A recent study by Clarity AI has found only 4% of sustainable investment funds would comply with US, UK and EU regulatory requirements.
The report found that regulatory regimes for sustainability disclosures and labels differ significantly across the US, UK and EU, leaving both issuers and investors confused.
When looking specifically at the EU, in November 2022 the ESMA released a consultation that sought to put minimum thresholds in place for Article 8 – or “light green” – funds that use certain ESG or sustainability-related terms in their names.
ESMA proposed that any fund using an ESG-related term in its name would need to ensure that 100% of the assets it invests in adhere to minimum safeguards by following the minimum exclusion criteria outlined in the Paris-aligned benchmark regulation, 80% of the assets it invests in are used to meet the ESG-related characteristics that it promotes and 50% of the assets it invests in are sustainable investments as defined under Article 2(17) of SFDR, if the fund uses the term “sustainable” or any derived term (e.g. “sustain”) in its name.

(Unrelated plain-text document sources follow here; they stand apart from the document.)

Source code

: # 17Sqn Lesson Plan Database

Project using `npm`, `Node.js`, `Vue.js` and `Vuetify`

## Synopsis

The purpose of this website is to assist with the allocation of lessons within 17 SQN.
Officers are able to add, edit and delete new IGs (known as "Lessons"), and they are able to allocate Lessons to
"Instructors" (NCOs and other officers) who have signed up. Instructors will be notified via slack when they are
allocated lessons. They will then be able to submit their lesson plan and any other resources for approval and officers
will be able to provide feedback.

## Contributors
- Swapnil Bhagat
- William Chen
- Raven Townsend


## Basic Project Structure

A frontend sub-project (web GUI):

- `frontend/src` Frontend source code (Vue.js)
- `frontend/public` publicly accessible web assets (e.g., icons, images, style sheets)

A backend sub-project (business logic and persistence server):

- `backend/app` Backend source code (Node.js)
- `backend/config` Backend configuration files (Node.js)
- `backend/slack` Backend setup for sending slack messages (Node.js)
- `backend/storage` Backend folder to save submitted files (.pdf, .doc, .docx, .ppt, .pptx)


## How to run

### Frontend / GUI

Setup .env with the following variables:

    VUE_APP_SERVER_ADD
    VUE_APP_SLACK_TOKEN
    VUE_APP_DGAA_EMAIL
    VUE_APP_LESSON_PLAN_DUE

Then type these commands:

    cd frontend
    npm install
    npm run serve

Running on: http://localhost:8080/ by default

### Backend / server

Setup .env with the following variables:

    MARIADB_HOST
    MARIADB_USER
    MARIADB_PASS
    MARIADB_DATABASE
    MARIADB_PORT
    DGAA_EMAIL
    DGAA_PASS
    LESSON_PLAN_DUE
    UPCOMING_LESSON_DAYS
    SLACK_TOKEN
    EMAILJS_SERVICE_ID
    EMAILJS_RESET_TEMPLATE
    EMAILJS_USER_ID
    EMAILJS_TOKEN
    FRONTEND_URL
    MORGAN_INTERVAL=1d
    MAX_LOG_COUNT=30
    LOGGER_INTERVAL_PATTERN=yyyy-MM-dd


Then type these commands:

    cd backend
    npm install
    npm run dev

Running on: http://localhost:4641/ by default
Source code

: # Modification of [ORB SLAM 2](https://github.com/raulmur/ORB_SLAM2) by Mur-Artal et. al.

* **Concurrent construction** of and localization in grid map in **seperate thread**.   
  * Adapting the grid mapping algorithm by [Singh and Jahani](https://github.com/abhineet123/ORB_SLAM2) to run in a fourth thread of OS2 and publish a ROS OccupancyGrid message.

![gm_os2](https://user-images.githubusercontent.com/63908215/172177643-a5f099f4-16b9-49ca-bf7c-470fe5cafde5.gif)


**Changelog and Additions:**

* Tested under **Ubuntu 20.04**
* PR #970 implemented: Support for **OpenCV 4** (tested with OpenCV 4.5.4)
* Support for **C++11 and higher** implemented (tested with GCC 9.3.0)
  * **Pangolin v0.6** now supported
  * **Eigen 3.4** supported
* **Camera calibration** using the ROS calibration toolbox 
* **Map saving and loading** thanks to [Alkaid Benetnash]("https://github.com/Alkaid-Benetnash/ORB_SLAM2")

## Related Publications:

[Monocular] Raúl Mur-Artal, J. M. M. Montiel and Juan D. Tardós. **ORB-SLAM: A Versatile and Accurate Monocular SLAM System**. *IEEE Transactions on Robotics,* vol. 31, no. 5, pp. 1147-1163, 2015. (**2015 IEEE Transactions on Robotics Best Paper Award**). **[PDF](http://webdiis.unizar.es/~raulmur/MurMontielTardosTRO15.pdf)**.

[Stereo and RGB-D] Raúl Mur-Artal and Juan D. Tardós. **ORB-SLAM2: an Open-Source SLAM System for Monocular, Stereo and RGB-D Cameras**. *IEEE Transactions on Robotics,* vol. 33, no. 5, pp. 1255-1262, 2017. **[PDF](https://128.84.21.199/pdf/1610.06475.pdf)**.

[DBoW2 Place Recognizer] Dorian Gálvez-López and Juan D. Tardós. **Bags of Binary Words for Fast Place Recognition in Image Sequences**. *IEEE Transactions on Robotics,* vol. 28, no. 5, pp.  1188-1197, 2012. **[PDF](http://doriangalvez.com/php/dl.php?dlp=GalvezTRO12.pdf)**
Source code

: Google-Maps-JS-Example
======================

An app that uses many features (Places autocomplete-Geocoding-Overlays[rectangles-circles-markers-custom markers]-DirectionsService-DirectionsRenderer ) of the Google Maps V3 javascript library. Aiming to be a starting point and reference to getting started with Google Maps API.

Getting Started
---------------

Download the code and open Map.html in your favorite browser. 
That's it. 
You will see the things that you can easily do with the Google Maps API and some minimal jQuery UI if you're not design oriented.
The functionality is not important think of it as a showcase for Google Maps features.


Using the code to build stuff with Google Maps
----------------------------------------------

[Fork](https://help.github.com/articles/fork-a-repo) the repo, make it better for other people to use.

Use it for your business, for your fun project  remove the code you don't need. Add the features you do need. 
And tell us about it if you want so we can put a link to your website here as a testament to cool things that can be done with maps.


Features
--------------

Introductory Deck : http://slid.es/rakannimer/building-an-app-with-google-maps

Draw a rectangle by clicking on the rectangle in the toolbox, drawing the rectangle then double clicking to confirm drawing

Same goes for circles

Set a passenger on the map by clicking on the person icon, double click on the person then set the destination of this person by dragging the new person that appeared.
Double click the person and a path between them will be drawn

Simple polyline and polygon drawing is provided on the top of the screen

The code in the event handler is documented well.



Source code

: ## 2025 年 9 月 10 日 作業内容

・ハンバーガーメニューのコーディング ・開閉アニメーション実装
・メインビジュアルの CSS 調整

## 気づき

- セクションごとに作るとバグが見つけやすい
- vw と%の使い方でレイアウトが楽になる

Clarity AI examined these proposals, drawing on data from over 18,000 funds across Europe. To test the ESMA proposals on the funds that do have references to ESG, Clarity AI looked at the planned (via European ESG Templates, or EETs) and actual (via Clarity AI’s own data) level of sustainable investment in different Article 8 funds.
The firm’s analysis found only 20% of Article 8 funds with the term sustainable (or a derivative thereof) currently plan to make sustainable investment of over 50% as outlined by the consultation. These funds would therefore fall short of the proposed amendments. In fact, the picture is bleak in terms of sustainable investment made by Article 8 funds with “sustainable” in their names: a similar number (20%) plan to make less than 10% sustainable investment. Furthermore, the proposal from ESMA does not appear to align particularly closely with either of the proposals from the UK or the US.
Clarity AI head of product research and innovation Patricia Pina said, “When looking at funds with all three investment fund regimes – the US’, UK’s, and EU’s – we found that over 95% of funds with the word “sustainable”, or similar term, would require renaming or restructuring in order to be sold across all three markets. This is not only an added cost in terms of compliance, but also underscores how different actors – in this case regulators – are interpreting the meaning of core concepts like ESG and sustainability.
“Although each jurisdiction might have contextual differences worth taking into account, capital markets are global markets and we need stronger regulatory alignment across borders. Understanding and characterizing ESG and sustainability differently will only contribute to increasing the existing confusion in the market and potentially result in ‘greenwashing,’ which is exactly what these regulations aim to fight.”
Clarity AI recently partnered with impact data and intelligence provider GIST Impact to create a biodiversity impact assessment product.